German Growth Deconstructed

May 27, 2008

Details of the 1.5% first-quarter jump in German real GDP (6.3% saar) were released today. With that spurt, on-year growth over the past eight quarters has averaged 2.9%. 2006 had been a stronger year than 2007, with faster growth in all four quarters than in the corresponding quarter of 2007. But that trend toward less rapid growth was dramatically interrupted in 1Q08. Growth in 1Q07 had been +0.6%, even with the benefit of more working days than in 1Q08. Adjusted for that discrepancy, real GDP had climbed 2.6% in the year to 1Q08.
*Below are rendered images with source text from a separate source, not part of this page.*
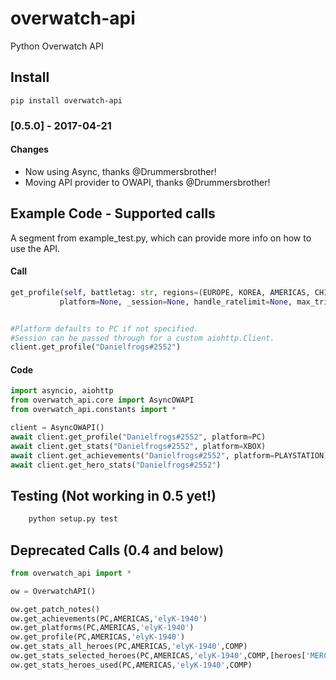# overwatch-api
Python Overwatch API

## Install

    pip install overwatch-api


### [0.5.0] - 2017-04-21
#### Changes
- Now using Async, thanks @Drummersbrother!
- Moving API provider to OWAPI, thanks @Drummersbrother!


## Example Code - Supported calls
A segment from example_test.py, which can provide more info on how to use the API.

#### Call
``` python
get_profile(self, battletag: str, regions=(EUROPE, KOREA, AMERICAS, CHINA, JAPAN, ANY),
           platform=None, _session=None, handle_ratelimit=None, max_tries=None, request_timeout=None)


#Platform defaults to PC if not specified.  
#Session can be passed through for a custom aiohttp.Client.
client.get_profile("Danielfrogs#2552")
```



#### Code
``` python
import asyncio, aiohttp
from overwatch_api.core import AsyncOWAPI
from overwatch_api.constants import *

client = AsyncOWAPI()
await client.get_profile("Danielfrogs#2552", platform=PC)
await client.get_stats("Danielfrogs#2552", platform=XBOX)
await client.get_achievements("Danielfrogs#2552", platform=PLAYSTATION)
await client.get_hero_stats("Danielfrogs#2552")
```


## Testing (Not working in 0.5 yet!)

``` bash
    python setup.py test
```

## Deprecated Calls (0.4 and below)
``` python
from overwatch_api import *

ow = OverwatchAPI()

ow.get_patch_notes()
ow.get_achievements(PC,AMERICAS,'elyK-1940')
ow.get_platforms(PC,AMERICAS,'elyK-1940')
ow.get_profile(PC,AMERICAS,'elyK-1940')
ow.get_stats_all_heroes(PC,AMERICAS,'elyK-1940',COMP)
ow.get_stats_selected_heroes(PC,AMERICAS,'elyK-1940',COMP,[heroes['MERCY'],heroes['LUCIO']])
ow.get_stats_heroes_used(PC,AMERICAS,'elyK-1940',COMP)
```



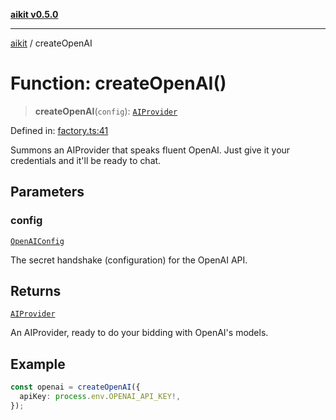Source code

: [**aikit v0.5.0**](../README.md)

---

[aikit](../README.md) / createOpenAI

# Function: createOpenAI()

> **createOpenAI**(`config`): [`AIProvider`](../interfaces/AIProvider.md)

Defined in: [factory.ts:41](https://github.com/chinmaymk/aikit/blob/main/src/factory.ts#L41)

Summons an AIProvider that speaks fluent OpenAI.
Just give it your credentials and it'll be ready to chat.

## Parameters

### config

[`OpenAIConfig`](../interfaces/OpenAIConfig.md)

The secret handshake (configuration) for the OpenAI API.

## Returns

[`AIProvider`](../interfaces/AIProvider.md)

An AIProvider, ready to do your bidding with OpenAI's models.

## Example

```typescript
const openai = createOpenAI({
  apiKey: process.env.OPENAI_API_KEY!,
});
```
Breaking down the 1.5% q/q growth in 1Q, investment accounted for 0.7 percentage points. Inventory building did likewise. Personal consumption and government spending chipped in 0.2 percentage points each, but net exports exerted a drag on growth. In the year to 1Q08 not adjusting for the fewer working days than in 1Q07, personal consumptions firmed 0.1%, government spending went up 1.2%, business investment advanced 2.6%, and exports (5.9%) outpaced imports (4.0%).

Growth in 1Q respresents an unsustainable spike at best and the last hurrah at worst. Some of the inventory build was unwanted. A 4.5% non-annualized leap in construction was abetted by unseasonably mild winter weather. Germany’s PMI in services dropped sharply in May, and other data like lower consumer confidence reported today corroborate increasingly difficult times. The euro and commodity prices are bearing down on growth. So is an abrupt slowdown in Britain. The ECB refuses to cut interest rates with inflation still cresting.